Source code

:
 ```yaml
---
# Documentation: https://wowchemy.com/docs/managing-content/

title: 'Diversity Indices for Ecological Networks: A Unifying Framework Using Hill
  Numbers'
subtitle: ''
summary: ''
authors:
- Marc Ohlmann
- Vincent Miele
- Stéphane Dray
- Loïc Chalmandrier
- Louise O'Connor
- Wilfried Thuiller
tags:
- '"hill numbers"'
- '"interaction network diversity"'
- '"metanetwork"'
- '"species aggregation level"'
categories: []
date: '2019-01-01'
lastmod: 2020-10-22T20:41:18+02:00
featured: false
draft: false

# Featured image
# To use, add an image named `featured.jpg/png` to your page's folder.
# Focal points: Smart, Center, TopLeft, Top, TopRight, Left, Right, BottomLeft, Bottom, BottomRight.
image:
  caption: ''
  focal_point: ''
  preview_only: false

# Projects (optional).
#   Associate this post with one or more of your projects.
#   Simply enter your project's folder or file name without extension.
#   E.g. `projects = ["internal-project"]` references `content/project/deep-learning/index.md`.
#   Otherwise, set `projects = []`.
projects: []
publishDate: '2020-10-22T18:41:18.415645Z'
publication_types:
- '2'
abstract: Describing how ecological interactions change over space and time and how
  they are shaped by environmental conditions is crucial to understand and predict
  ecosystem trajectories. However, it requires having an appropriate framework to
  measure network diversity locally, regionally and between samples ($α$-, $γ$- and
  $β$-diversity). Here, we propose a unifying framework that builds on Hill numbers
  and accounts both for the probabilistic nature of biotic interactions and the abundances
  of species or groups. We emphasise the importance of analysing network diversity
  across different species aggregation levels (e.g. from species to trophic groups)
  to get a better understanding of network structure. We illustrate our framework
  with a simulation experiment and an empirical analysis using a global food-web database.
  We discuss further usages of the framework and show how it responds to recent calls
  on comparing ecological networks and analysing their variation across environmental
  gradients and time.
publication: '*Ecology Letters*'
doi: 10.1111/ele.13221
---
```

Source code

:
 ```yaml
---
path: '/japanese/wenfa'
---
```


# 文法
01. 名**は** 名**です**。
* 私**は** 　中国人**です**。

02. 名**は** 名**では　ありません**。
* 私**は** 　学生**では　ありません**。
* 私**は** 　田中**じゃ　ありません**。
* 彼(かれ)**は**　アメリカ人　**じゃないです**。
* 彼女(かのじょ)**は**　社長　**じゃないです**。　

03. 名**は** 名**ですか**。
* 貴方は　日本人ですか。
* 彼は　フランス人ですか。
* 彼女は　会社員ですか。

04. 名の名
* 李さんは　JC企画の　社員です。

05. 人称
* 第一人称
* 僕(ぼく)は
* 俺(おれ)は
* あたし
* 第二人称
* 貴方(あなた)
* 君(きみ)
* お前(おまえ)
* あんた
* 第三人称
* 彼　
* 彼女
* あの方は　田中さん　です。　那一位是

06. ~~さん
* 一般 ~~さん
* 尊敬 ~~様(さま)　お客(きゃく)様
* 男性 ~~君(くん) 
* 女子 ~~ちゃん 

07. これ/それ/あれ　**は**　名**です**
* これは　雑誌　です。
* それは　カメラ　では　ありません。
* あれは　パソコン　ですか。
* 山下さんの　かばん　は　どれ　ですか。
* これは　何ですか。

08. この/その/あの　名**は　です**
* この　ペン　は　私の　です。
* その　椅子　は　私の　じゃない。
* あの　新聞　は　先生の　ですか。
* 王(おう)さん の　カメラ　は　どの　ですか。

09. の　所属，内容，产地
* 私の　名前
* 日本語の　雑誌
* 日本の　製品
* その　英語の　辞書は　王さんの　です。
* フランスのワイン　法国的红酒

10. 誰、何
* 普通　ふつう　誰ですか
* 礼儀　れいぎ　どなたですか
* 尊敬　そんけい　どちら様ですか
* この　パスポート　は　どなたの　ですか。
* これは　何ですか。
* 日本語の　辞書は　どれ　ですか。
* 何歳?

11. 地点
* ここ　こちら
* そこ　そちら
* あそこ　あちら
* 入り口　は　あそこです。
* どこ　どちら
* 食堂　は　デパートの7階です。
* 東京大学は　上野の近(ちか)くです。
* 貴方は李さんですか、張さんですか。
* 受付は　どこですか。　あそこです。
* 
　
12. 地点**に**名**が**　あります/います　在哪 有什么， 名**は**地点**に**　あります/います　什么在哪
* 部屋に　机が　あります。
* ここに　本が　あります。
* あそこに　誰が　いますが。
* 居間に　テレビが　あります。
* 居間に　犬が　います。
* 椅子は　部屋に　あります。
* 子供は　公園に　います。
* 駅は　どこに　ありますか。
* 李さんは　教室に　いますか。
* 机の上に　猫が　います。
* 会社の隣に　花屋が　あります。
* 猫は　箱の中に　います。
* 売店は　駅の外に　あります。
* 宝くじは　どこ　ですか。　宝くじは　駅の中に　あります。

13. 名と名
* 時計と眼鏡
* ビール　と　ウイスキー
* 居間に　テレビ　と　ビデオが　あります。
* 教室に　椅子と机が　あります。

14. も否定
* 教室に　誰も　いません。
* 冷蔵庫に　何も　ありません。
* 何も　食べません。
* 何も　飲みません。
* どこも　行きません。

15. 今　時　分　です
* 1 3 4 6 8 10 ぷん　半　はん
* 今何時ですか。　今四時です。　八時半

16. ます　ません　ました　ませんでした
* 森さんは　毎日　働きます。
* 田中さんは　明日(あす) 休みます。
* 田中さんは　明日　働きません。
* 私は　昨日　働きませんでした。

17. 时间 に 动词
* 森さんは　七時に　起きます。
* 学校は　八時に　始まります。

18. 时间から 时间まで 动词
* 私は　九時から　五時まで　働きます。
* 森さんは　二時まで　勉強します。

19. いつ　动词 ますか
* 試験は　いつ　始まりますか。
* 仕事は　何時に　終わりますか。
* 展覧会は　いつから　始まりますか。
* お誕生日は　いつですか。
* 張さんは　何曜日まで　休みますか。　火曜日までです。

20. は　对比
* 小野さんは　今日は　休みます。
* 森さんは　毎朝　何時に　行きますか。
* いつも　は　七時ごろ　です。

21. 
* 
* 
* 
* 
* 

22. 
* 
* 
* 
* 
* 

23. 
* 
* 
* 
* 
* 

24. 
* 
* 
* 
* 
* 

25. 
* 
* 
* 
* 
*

----

» **Assignment**
Go through the records above and set each one down exactly, please.

» **Solution to the exercise**
Source code

:
 ```yaml
---
# Documentation: https://wowchemy.com/docs/managing-content/

title: 'Diversity Indices for Ecological Networks: A Unifying Framework Using Hill
  Numbers'
subtitle: ''
summary: ''
authors:
- Marc Ohlmann
- Vincent Miele
- Stéphane Dray
- Loïc Chalmandrier
- Louise O'Connor
- Wilfried Thuiller
tags:
- '"hill numbers"'
- '"interaction network diversity"'
- '"metanetwork"'
- '"species aggregation level"'
categories: []
date: '2019-01-01'
lastmod: 2020-10-22T20:41:18+02:00
featured: false
draft: false

# Featured image
# To use, add an image named `featured.jpg/png` to your page's folder.
# Focal points: Smart, Center, TopLeft, Top, TopRight, Left, Right, BottomLeft, Bottom, BottomRight.
image:
  caption: ''
  focal_point: ''
  preview_only: false

# Projects (optional).
#   Associate this post with one or more of your projects.
#   Simply enter your project's folder or file name without extension.
#   E.g. `projects = ["internal-project"]` references `content/project/deep-learning/index.md`.
#   Otherwise, set `projects = []`.
projects: []
publishDate: '2020-10-22T18:41:18.415645Z'
publication_types:
- '2'
abstract: Describing how ecological interactions change over space and time and how
  they are shaped by environmental conditions is crucial to understand and predict
  ecosystem trajectories. However, it requires having an appropriate framework to
  measure network diversity locally, regionally and between samples ($α$-, $γ$- and
  $β$-diversity). Here, we propose a unifying framework that builds on Hill numbers
  and accounts both for the probabilistic nature of biotic interactions and the abundances
  of species or groups. We emphasise the importance of analysing network diversity
  across different species aggregation levels (e.g. from species to trophic groups)
  to get a better understanding of network structure. We illustrate our framework
  with a simulation experiment and an empirical analysis using a global food-web database.
  We discuss further usages of the framework and show how it responds to recent calls
  on comparing ecological networks and analysing their variation across environmental
  gradients and time.
publication: '*Ecology Letters*'
doi: 10.1111/ele.13221
---
```

Source code

:
 ```yaml
---
path: '/japanese/wenfa'
---
```


# 文法
01. 名**は** 名**です**。
* 私**は** 　中国人**です**。

02. 名**は** 名**では　ありません**。
* 私**は** 　学生**では　ありません**。
* 私**は** 　田中**じゃ　ありません**。
* 彼(かれ)**は**　アメリカ人　**じゃないです**。
* 彼女(かのじょ)**は**　社長　**じゃないです**。　

03. 名**は** 名**ですか**。
* 貴方は　日本人ですか。
* 彼は　フランス人ですか。
* 彼女は　会社員ですか。

04. 名の名
* 李さんは　JC企画の　社員です。

05. 人称
* 第一人称
* 僕(ぼく)は
* 俺(おれ)は
* あたし
* 第二人称
* 貴方(あなた)
* 君(きみ)
* お前(おまえ)
* あんた
* 第三人称
* 彼　
* 彼女
* あの方は　田中さん　です。　那一位是

06. ~~さん
* 一般 ~~さん
* 尊敬 ~~様(さま)　お客(きゃく)様
* 男性 ~~君(くん) 
* 女子 ~~ちゃん 

07. これ/それ/あれ　**は**　名**です**
* これは　雑誌　です。
* それは　カメラ　では　ありません。
* あれは　パソコン　ですか。
* 山下さんの　かばん　は　どれ　ですか。
* これは　何ですか。

08. この/その/あの　名**は　です**
* この　ペン　は　私の　です。
* その　椅子　は　私の　じゃない。
* あの　新聞　は　先生の　ですか。
* 王(おう)さん の　カメラ　は　どの　ですか。

09. の　所属，内容，产地
* 私の　名前
* 日本語の　雑誌
* 日本の　製品
* その　英語の　辞書は　王さんの　です。
* フランスのワイン　法国的红酒

10. 誰、何
* 普通　ふつう　誰ですか
* 礼儀　れいぎ　どなたですか
* 尊敬　そんけい　どちら様ですか
* この　パスポート　は　どなたの　ですか。
* これは　何ですか。
* 日本語の　辞書は　どれ　ですか。
* 何歳?

11. 地点
* ここ　こちら
* そこ　そちら
* あそこ　あちら
* 入り口　は　あそこです。
* どこ　どちら
* 食堂　は　デパートの7階です。
* 東京大学は　上野の近(ちか)くです。
* 貴方は李さんですか、張さんですか。
* 受付は　どこですか。　あそこです。
* 
　
12. 地点**に**名**が**　あります/います　在哪 有什么， 名**は**地点**に**　あります/います　什么在哪
* 部屋に　机が　あります。
* ここに　本が　あります。
* あそこに　誰が　いますが。
* 居間に　テレビが　あります。
* 居間に　犬が　います。
* 椅子は　部屋に　あります。
* 子供は　公園に　います。
* 駅は　どこに　ありますか。
* 李さんは　教室に　いますか。
* 机の上に　猫が　います。
* 会社の隣に　花屋が　あります。
* 猫は　箱の中に　います。
* 売店は　駅の外に　あります。
* 宝くじは　どこ　ですか。　宝くじは　駅の中に　あります。

13. 名と名
* 時計と眼鏡
* ビール　と　ウイスキー
* 居間に　テレビ　と　ビデオが　あります。
* 教室に　椅子と机が　あります。

14. も否定
* 教室に　誰も　いません。
* 冷蔵庫に　何も　ありません。
* 何も　食べません。
* 何も　飲みません。
* どこも　行きません。

15. 今　時　分　です
* 1 3 4 6 8 10 ぷん　半　はん
* 今何時ですか。　今四時です。　八時半

16. ます　ません　ました　ませんでした
* 森さんは　毎日　働きます。
* 田中さんは　明日(あす) 休みます。
* 田中さんは　明日　働きません。
* 私は　昨日　働きませんでした。

17. 时间 に 动词
* 森さんは　七時に　起きます。
* 学校は　八時に　始まります。

18. 时间から 时间まで 动词
* 私は　九時から　五時まで　働きます。
* 森さんは　二時まで　勉強します。

19. いつ　动词 ますか
* 試験は　いつ　始まりますか。
* 仕事は　何時に　終わりますか。
* 展覧会は　いつから　始まりますか。
* お誕生日は　いつですか。
* 張さんは　何曜日まで　休みますか。　火曜日までです。

20. は　对比
* 小野さんは　今日は　休みます。
* 森さんは　毎朝　何時に　行きますか。
* いつも　は　七時ごろ　です。

21. 
* 
* 
* 
* 
* 

22. 
* 
* 
* 
* 
* 

23. 
* 
* 
* 
* 
* 

24. 
* 
* 
* 
* 
* 

25. 
* 
* 
* 
* 
*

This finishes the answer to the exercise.